Friday Afternoon, 5 p.m. – Ti Breizh – Haus der Bretagne & Elbphilharmonie
We returned to Hamburg from a day trip in time to have dinner at a restaurant Andrew and Mark had been hoping we could experience. In addition to authentic French crêpes, the special attraction at the Ti Breizh – Haus der Bretagne is the outdoor seating on a pontoon that rises and falls with the tides on the Elbe. Outdoor reservations are taken only for large groups, but because we arrived early, we were able to secure a table – the last one available!
After dinner, Herb and I walked to the Elbphilharmonie to see the view from the observation deck. Admission is free, but you need to get a ticket from the on-site ticket office before entering. The escalator itself is worth the visit. Billed as the world’s first curved escalator, it surrounds riders with 8,000 sequins that give off a snowy-white glow as you float upwards. On the eight floor, banks of floor-to-ceiling, curvy-shaped windows lead to the observation deck. The view, of course, is the main attraction, offering images of Hamburg in all four directions. We were too early for sunset, but the Elbe River gave us a little preview.
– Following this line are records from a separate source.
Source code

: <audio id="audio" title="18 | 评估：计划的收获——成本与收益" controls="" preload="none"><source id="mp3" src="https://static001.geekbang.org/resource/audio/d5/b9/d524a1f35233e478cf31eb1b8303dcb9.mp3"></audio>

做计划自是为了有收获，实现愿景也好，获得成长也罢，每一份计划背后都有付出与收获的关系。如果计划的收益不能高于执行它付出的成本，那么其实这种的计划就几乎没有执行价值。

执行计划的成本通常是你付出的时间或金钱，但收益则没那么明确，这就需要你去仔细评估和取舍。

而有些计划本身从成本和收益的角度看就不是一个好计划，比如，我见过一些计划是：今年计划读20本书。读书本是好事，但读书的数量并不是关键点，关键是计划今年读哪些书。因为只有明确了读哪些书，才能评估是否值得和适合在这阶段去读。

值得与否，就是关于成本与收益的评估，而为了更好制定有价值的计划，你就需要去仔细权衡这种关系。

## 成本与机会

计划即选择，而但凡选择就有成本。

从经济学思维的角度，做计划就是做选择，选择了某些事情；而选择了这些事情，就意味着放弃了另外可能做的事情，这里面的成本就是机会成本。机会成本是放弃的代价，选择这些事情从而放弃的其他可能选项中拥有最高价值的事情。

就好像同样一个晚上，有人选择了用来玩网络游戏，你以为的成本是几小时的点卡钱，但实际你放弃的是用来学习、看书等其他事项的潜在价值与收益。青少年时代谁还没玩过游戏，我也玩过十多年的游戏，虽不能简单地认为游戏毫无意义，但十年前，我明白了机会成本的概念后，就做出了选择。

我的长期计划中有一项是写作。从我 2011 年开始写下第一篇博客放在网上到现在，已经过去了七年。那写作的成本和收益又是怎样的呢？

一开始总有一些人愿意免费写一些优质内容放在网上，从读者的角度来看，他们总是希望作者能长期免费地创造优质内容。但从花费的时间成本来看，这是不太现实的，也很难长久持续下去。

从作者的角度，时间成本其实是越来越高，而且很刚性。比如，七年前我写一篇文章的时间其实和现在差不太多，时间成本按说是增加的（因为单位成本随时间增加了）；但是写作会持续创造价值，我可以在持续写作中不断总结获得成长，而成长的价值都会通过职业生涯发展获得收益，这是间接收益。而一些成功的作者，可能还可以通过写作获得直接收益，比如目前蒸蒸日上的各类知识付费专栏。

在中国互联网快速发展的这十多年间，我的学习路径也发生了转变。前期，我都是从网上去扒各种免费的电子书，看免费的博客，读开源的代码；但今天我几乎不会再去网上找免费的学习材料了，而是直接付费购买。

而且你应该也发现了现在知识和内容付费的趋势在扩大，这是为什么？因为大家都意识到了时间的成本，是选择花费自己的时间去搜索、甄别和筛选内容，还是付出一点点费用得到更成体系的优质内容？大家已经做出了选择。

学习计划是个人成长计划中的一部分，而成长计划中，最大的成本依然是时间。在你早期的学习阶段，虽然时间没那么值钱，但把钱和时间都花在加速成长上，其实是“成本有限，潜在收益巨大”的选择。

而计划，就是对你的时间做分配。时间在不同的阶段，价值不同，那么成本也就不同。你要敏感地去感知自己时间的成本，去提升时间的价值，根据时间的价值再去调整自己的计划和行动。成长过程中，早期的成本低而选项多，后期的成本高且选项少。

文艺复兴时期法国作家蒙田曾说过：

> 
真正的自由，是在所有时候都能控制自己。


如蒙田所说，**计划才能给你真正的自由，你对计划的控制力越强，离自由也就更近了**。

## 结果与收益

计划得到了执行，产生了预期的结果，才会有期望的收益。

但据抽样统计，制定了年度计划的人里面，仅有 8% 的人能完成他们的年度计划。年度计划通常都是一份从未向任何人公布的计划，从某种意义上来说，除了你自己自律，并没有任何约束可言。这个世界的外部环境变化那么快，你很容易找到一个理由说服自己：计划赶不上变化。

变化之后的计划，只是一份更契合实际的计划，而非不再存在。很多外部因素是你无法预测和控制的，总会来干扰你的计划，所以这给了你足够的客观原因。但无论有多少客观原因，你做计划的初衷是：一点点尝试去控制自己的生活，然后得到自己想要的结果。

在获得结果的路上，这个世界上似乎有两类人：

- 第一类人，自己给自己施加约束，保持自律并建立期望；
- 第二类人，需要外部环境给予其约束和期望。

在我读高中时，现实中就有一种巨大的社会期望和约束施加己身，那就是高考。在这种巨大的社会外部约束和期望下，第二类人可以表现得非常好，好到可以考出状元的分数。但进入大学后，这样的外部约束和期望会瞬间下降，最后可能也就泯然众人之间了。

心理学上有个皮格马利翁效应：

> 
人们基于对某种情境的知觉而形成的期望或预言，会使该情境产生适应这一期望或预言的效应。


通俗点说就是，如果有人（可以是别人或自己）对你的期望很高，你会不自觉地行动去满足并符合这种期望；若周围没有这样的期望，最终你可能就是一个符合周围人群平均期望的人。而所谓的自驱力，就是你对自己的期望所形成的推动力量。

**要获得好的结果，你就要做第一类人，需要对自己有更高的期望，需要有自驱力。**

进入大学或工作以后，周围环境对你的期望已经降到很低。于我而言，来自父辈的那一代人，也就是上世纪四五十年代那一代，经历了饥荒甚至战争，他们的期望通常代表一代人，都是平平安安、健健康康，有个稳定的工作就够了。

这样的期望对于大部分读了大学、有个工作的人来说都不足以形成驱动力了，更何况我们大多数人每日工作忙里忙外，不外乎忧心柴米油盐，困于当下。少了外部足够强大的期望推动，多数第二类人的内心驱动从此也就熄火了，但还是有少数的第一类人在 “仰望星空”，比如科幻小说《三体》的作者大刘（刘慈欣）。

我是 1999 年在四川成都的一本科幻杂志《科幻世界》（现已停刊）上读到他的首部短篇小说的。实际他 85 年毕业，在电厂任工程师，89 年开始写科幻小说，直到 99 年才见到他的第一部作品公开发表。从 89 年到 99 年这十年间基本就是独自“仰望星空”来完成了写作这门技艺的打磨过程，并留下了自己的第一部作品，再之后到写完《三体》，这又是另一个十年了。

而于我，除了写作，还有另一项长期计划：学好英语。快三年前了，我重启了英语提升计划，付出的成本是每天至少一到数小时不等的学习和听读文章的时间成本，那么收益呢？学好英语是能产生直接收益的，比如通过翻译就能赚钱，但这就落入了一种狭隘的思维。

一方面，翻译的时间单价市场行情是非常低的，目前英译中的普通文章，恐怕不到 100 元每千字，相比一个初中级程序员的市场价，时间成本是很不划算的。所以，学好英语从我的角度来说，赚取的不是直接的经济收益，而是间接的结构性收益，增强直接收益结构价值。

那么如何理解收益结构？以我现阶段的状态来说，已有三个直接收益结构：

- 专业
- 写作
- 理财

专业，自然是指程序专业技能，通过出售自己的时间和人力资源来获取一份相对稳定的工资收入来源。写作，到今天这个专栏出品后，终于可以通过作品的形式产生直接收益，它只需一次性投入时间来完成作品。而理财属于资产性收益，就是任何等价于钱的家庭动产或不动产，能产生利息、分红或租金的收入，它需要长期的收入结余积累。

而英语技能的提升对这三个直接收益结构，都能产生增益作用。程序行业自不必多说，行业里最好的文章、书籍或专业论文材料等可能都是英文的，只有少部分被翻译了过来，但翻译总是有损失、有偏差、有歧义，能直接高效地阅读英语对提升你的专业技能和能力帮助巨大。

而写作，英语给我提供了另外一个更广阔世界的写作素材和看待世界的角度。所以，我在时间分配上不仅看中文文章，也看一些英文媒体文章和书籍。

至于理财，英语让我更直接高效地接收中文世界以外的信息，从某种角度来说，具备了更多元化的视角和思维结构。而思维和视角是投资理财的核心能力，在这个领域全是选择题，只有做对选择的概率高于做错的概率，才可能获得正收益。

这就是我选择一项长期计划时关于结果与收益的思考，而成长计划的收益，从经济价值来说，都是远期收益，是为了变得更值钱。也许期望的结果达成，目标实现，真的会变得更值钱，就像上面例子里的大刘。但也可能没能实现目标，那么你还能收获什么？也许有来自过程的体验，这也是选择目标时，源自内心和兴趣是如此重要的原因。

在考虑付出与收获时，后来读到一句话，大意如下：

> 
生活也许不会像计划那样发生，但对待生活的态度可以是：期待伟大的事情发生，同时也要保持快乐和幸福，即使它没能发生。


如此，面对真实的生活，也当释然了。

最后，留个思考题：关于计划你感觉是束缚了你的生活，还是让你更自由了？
Saturday Morning, 8 a.m. – Beatles-Platz
As we were heading out of Hamburg on our second day trip, Mark took a slight detour to a place he knew I had really been hoping to visit. In the early 1960s, the Beatles spent two years playing clubs in Hamburg. In 2008, life-size statues in silhouette form honored the Fab Four in the St. Pauli neighborhood where they had played. There are actually five silhouettes, including original bass player Stuart Sutcliffe, who was with the group in Hamburg. Beatles song titles are etched in a circle around the brick pavement, and nameplates of the Beatles and their instruments are affixed to the metal sculptures. It sounded like a party was going on at one of the nearby clubs, even at 8 a.m.
“Hamburg totally wrecked us. I remember getting home to England and my dad thought I was half-dead. I looked like a skeleton, I hadn’t noticed the change, I’d been having such a ball!”
A Final Thought
The article Andrew had sent me before we left home described Hamburg as “a dream for the visually hungry.” I love that phrase not only because – at least from my perspective – it is certainly true, but also because the city is such a mix of the interesting and the beautiful and the surprising. I couldn’t possibly post all the photos I took here without seriously overloading this website, but I will leave you with one more.
I fell in love with Hamburg, and in a way, I felt as if the city loved me back.